> [TRY IT]
Write the listing out once more, identical to the original but without pictures.

> [RECORDS SHOWN]
****
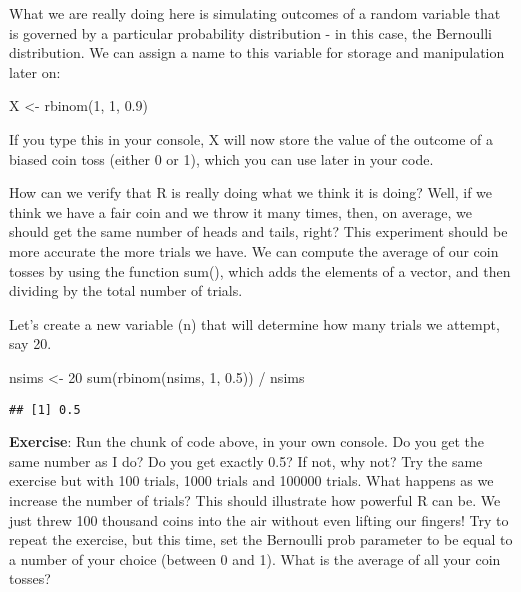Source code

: \documentclass[
]{book}
\newenvironment{Shaded}{\begin{snugshade}}{\end{snugshade}}
\newcommand{\DecValTok}[1]{\textcolor[rgb]{0.00,0.00,0.81}{#1}}
\newcommand{\FloatTok}[1]{\textcolor[rgb]{0.00,0.00,0.81}{#1}}
\newcommand{\FunctionTok}[1]{\textcolor[rgb]{0.00,0.00,0.00}{#1}}
\newcommand{\NormalTok}[1]{#1}
\newcommand{\OtherTok}[1]{\textcolor[rgb]{0.56,0.35,0.01}{#1}}
\newcommand{\SpecialCharTok}[1]{\textcolor[rgb]{0.00,0.00,0.00}{#1}}
\begin{document}
What we are really doing here is simulating outcomes of a random variable that is governed by a particular probability distribution - in this case, the Bernoulli distribution. We can assign a name to this variable for storage and manipulation later on:

\begin{Shaded}
\begin{Highlighting}[]
\NormalTok{X }\OtherTok{\textless{}{-}} \FunctionTok{rbinom}\NormalTok{(}\DecValTok{1}\NormalTok{, }\DecValTok{1}\NormalTok{, }\FloatTok{0.9}\NormalTok{)}
\end{Highlighting}
\end{Shaded}

If you type this in your console, X will now store the value of the outcome of a biased coin toss (either 0 or 1), which you can use later in your code.

How can we verify that R is really doing what we think it is doing? Well, if we think we have a fair coin and we throw it many times, then, on average, we should get the same number of heads and tails, right? This experiment should be more accurate the more trials we have. We can compute the average of our coin tosses by using the function sum(), which adds the elements of a vector, and then dividing by the total number of trials.

Let's create a new variable (n) that will determine how many trials we attempt, say 20.

\begin{Shaded}
\begin{Highlighting}[]
\NormalTok{nsims }\OtherTok{\textless{}{-}} \DecValTok{20}
\FunctionTok{sum}\NormalTok{(}\FunctionTok{rbinom}\NormalTok{(nsims, }\DecValTok{1}\NormalTok{, }\FloatTok{0.5}\NormalTok{)) }\SpecialCharTok{/}\NormalTok{ nsims}
\end{Highlighting}
\end{Shaded}

\begin{verbatim}
## [1] 0.5
\end{verbatim}

\textbf{Exercise}: Run the chunk of code above, in your own console. Do you get the same number as I do? Do you get exactly 0.5? If not, why not? Try the same exercise but with 100 trials, 1000 trials and 100000 trials. What happens as we increase the number of trials? This should illustrate how powerful R can be. We just threw 100 thousand coins into the air without even lifting our fingers! Try to repeat the exercise, but this time, set the Bernoulli prob parameter to be equal to a number of your choice (between 0 and 1). What is the average of all your coin tosses?
\end{document}
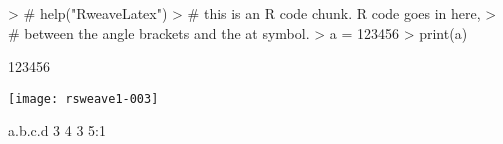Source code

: \documentclass{article}
\begin{document}


 
\begin{Schunk}
\begin{Sinput}
> # help("RweaveLatex")
> # this is an R code chunk.  R code goes in here, 
> # between the angle brackets and the at symbol.
> a = 123456
> print(a)
\end{Sinput}
\begin{Soutput}
[1] 123456
\end{Soutput}
\end{Schunk}


\texttt{[image: rsweave1-003]}

\begin{Schunk}
\begin{Soutput}
    a.b.c.d 
 3 4 3 5:1  
\end{Soutput}
\end{Schunk}
\end{document}
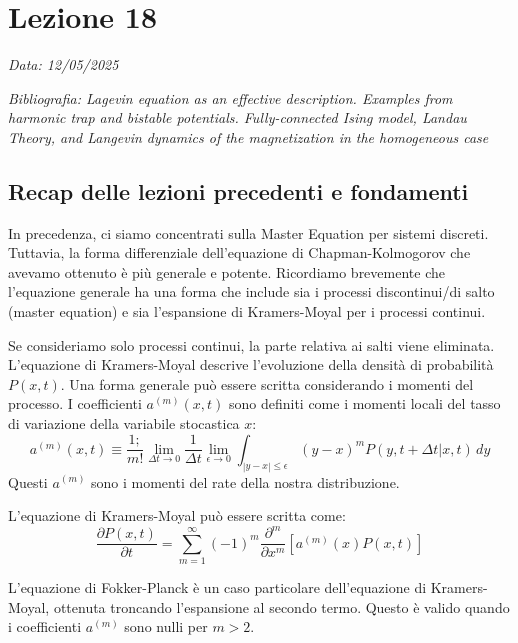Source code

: \chapter{Lezione 18}
\label{chap:lezione_18} %

\begin{flushright}
\textit{Data: 12/05/2025}
\end{flushright}
\textit{Bibliografia: 
Lagevin equation as an effective description. Examples from harmonic trap and bistable potentials. Fully-connected Ising model, Landau Theory, and Langevin dynamics of the magnetization in the homogeneous case}

\section*{Recap delle lezioni precedenti e fondamenti}

In precedenza, ci siamo concentrati sulla Master Equation per sistemi discreti. Tuttavia, la forma differenziale dell'equazione di Chapman-Kolmogorov che avevamo ottenuto è più generale e potente. Ricordiamo brevemente che l'equazione generale ha una forma che include sia i processi discontinui/di salto (master equation) e sia l'espansione di Kramers-Moyal per i processi continui.

Se consideriamo solo processi continui, la parte relativa ai salti viene eliminata. L'equazione di Kramers-Moyal descrive l'evoluzione della densità di probabilità $P(x,t)$. Una forma generale può essere scritta considerando i momenti del processo. I coefficienti $a^{(m)}(x,t)$ sono definiti come i momenti locali del tasso di variazione della variabile stocastica $x$:
\begin{equation}
a^{(m)}(x,t) \equiv \frac{1;}{m!} \lim_{\Delta t\rightarrow0} \frac{1}{\Delta t} \lim_{\epsilon\rightarrow0} \int_{|y-x|\le\epsilon} (y-x)^{m} P(y,t+\Delta t|x,t) \, dy
\end{equation}
Questi $a^{(m)}$ sono i momenti del rate della nostra distribuzione.

L'equazione di Kramers-Moyal può essere scritta come:
\begin{equation}
\frac{\partial P(x,t)}{\partial t} = \sum_{m=1}^{\infty} (-1)^{m} \frac{\partial^m}{\partial x^m} [a^{(m)}(x)P(x,t)]
\end{equation}

L'equazione di Fokker-Planck è un caso particolare dell'equazione di Kramers-Moyal, ottenuta troncando l'espansione al secondo termo. Questo è valido quando i coefficienti $a^{(m)}$ sono nulli per $m > 2$.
****
> [COMPLETED TASK]
Source code

: \documentclass[
]{book}
\newenvironment{Shaded}{\begin{snugshade}}{\end{snugshade}}
\newcommand{\DecValTok}[1]{\textcolor[rgb]{0.00,0.00,0.81}{#1}}
\newcommand{\FloatTok}[1]{\textcolor[rgb]{0.00,0.00,0.81}{#1}}
\newcommand{\FunctionTok}[1]{\textcolor[rgb]{0.00,0.00,0.00}{#1}}
\newcommand{\NormalTok}[1]{#1}
\newcommand{\OtherTok}[1]{\textcolor[rgb]{0.56,0.35,0.01}{#1}}
\newcommand{\SpecialCharTok}[1]{\textcolor[rgb]{0.00,0.00,0.00}{#1}}
\begin{document}
What we are really doing here is simulating outcomes of a random variable that is governed by a particular probability distribution - in this case, the Bernoulli distribution. We can assign a name to this variable for storage and manipulation later on:

\begin{Shaded}
\begin{Highlighting}[]
\NormalTok{X }\OtherTok{\textless{}{-}} \FunctionTok{rbinom}\NormalTok{(}\DecValTok{1}\NormalTok{, }\DecValTok{1}\NormalTok{, }\FloatTok{0.9}\NormalTok{)}
\end{Highlighting}
\end{Shaded}

If you type this in your console, X will now store the value of the outcome of a biased coin toss (either 0 or 1), which you can use later in your code.

How can we verify that R is really doing what we think it is doing? Well, if we think we have a fair coin and we throw it many times, then, on average, we should get the same number of heads and tails, right? This experiment should be more accurate the more trials we have. We can compute the average of our coin tosses by using the function sum(), which adds the elements of a vector, and then dividing by the total number of trials.

Let's create a new variable (n) that will determine how many trials we attempt, say 20.

\begin{Shaded}
\begin{Highlighting}[]
\NormalTok{nsims }\OtherTok{\textless{}{-}} \DecValTok{20}
\FunctionTok{sum}\NormalTok{(}\FunctionTok{rbinom}\NormalTok{(nsims, }\DecValTok{1}\NormalTok{, }\FloatTok{0.5}\NormalTok{)) }\SpecialCharTok{/}\NormalTok{ nsims}
\end{Highlighting}
\end{Shaded}

\begin{verbatim}
## [1] 0.5
\end{verbatim}

\textbf{Exercise}: Run the chunk of code above, in your own console. Do you get the same number as I do? Do you get exactly 0.5? If not, why not? Try the same exercise but with 100 trials, 1000 trials and 100000 trials. What happens as we increase the number of trials? This should illustrate how powerful R can be. We just threw 100 thousand coins into the air without even lifting our fingers! Try to repeat the exercise, but this time, set the Bernoulli prob parameter to be equal to a number of your choice (between 0 and 1). What is the average of all your coin tosses?
\end{document}
Source code

: \documentclass{article}
\begin{document}


 
\begin{Schunk}
\begin{Sinput}
> # help("RweaveLatex")
> # this is an R code chunk.  R code goes in here, 
> # between the angle brackets and the at symbol.
> a = 123456
> print(a)
\end{Sinput}
\begin{Soutput}
[1] 123456
\end{Soutput}
\end{Schunk}


\texttt{[image: rsweave1-003]}

\begin{Schunk}
\begin{Soutput}
    a.b.c.d 
 3 4 3 5:1  
\end{Soutput}
\end{Schunk}
\end{document}
Source code

: \chapter{Lezione 18}
\label{chap:lezione_18} %

\begin{flushright}
\textit{Data: 12/05/2025}
\end{flushright}
\textit{Bibliografia: 
Lagevin equation as an effective description. Examples from harmonic trap and bistable potentials. Fully-connected Ising model, Landau Theory, and Langevin dynamics of the magnetization in the homogeneous case}

\section*{Recap delle lezioni precedenti e fondamenti}

In precedenza, ci siamo concentrati sulla Master Equation per sistemi discreti. Tuttavia, la forma differenziale dell'equazione di Chapman-Kolmogorov che avevamo ottenuto è più generale e potente. Ricordiamo brevemente che l'equazione generale ha una forma che include sia i processi discontinui/di salto (master equation) e sia l'espansione di Kramers-Moyal per i processi continui.

Se consideriamo solo processi continui, la parte relativa ai salti viene eliminata. L'equazione di Kramers-Moyal descrive l'evoluzione della densità di probabilità $P(x,t)$. Una forma generale può essere scritta considerando i momenti del processo. I coefficienti $a^{(m)}(x,t)$ sono definiti come i momenti locali del tasso di variazione della variabile stocastica $x$:
\begin{equation}
a^{(m)}(x,t) \equiv \frac{1;}{m!} \lim_{\Delta t\rightarrow0} \frac{1}{\Delta t} \lim_{\epsilon\rightarrow0} \int_{|y-x|\le\epsilon} (y-x)^{m} P(y,t+\Delta t|x,t) \, dy
\end{equation}
Questi $a^{(m)}$ sono i momenti del rate della nostra distribuzione.

L'equazione di Kramers-Moyal può essere scritta come:
\begin{equation}
\frac{\partial P(x,t)}{\partial t} = \sum_{m=1}^{\infty} (-1)^{m} \frac{\partial^m}{\partial x^m} [a^{(m)}(x)P(x,t)]
\end{equation}

L'equazione di Fokker-Planck è un caso particolare dell'equazione di Kramers-Moyal, ottenuta troncando l'espansione al secondo termo. Questo è valido quando i coefficienti $a^{(m)}$ sono nulli per $m > 2$.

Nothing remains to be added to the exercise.